■ **DATA IN THIS EXERCISE**
________________________

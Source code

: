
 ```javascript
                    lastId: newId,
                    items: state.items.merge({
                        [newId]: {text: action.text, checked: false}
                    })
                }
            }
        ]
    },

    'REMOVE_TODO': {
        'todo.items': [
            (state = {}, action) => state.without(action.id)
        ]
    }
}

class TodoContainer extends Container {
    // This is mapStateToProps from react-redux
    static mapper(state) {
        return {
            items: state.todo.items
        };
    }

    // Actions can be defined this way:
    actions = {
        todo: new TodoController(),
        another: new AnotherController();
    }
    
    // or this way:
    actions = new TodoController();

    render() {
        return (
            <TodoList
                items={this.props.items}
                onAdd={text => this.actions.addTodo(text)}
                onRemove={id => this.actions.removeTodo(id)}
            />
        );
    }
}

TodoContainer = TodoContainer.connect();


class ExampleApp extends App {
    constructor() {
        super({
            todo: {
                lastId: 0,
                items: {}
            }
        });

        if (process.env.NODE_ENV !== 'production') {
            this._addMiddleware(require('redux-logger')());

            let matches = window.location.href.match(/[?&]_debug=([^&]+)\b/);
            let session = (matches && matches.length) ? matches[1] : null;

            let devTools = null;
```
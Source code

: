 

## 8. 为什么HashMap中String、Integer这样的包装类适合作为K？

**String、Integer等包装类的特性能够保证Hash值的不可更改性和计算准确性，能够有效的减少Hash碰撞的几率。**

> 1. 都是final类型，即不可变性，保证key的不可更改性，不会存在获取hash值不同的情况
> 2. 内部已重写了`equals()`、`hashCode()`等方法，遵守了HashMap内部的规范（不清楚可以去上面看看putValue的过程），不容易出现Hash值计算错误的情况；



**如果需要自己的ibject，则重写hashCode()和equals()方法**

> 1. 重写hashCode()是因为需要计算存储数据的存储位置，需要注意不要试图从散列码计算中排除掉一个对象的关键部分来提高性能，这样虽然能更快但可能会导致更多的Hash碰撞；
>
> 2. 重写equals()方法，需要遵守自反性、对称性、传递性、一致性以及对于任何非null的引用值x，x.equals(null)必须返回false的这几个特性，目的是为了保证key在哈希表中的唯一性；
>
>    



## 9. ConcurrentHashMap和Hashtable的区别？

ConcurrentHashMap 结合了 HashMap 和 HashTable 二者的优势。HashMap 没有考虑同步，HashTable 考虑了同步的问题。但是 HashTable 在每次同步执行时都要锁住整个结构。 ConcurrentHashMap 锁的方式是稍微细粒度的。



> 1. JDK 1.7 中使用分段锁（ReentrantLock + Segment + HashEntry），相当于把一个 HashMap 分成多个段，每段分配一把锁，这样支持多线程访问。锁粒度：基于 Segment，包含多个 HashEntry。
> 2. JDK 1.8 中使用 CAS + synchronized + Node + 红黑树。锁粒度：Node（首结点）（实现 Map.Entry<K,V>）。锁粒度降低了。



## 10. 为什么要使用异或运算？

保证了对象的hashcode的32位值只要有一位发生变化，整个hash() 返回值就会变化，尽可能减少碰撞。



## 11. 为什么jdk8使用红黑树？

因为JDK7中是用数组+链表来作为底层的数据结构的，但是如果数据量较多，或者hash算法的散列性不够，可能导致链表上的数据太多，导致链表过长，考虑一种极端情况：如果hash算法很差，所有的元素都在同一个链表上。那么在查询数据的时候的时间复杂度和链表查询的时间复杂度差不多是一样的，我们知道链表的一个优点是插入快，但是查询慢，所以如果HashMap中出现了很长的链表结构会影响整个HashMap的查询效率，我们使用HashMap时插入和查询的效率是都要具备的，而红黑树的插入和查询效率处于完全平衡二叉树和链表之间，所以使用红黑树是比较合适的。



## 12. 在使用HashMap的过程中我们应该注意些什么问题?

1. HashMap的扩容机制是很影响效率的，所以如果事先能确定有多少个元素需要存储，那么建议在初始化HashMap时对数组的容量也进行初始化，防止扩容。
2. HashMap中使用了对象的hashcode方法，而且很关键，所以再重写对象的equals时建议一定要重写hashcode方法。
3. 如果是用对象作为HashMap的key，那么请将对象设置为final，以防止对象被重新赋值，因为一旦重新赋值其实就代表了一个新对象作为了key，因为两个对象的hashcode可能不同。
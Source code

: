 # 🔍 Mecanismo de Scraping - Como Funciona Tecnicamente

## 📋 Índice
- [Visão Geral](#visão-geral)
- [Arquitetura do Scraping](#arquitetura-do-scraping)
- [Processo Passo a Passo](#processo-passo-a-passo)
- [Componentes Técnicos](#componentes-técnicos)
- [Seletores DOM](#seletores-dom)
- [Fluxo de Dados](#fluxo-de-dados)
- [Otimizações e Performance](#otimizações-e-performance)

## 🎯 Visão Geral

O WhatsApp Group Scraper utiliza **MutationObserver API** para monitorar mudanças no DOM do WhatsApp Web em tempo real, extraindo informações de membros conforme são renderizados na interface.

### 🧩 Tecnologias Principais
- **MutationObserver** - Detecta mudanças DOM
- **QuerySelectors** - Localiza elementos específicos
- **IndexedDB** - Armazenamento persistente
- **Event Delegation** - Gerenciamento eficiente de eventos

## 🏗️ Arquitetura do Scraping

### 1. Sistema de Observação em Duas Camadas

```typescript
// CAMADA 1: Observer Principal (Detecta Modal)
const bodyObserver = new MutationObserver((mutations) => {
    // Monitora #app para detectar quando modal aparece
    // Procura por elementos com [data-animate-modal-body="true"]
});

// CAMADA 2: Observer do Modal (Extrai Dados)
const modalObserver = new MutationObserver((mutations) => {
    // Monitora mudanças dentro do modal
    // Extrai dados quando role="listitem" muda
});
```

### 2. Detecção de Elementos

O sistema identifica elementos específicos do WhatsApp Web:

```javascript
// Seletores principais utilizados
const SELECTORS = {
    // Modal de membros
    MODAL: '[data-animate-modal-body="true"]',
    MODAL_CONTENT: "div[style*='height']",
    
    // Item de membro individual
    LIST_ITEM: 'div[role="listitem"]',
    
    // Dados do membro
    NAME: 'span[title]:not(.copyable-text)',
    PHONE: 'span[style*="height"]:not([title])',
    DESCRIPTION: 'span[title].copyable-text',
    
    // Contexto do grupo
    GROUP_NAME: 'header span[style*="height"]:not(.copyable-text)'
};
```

________________________

■ **WHAT YOU HAVE TO DO**
Would you filter the records and copy each line that contains the word "MutationObserver"?

■ **RESULT OF THIS EXERCISE**
O WhatsApp Group Scraper utiliza **MutationObserver API** para monitorar mudanças no DOM do WhatsApp Web em tempo real, extraindo informações de membros conforme são renderizados na interface.
- **MutationObserver** - Detecta mudanças DOM
const bodyObserver = new MutationObserver((mutations) => {
const modalObserver = new MutationObserver((mutations) => {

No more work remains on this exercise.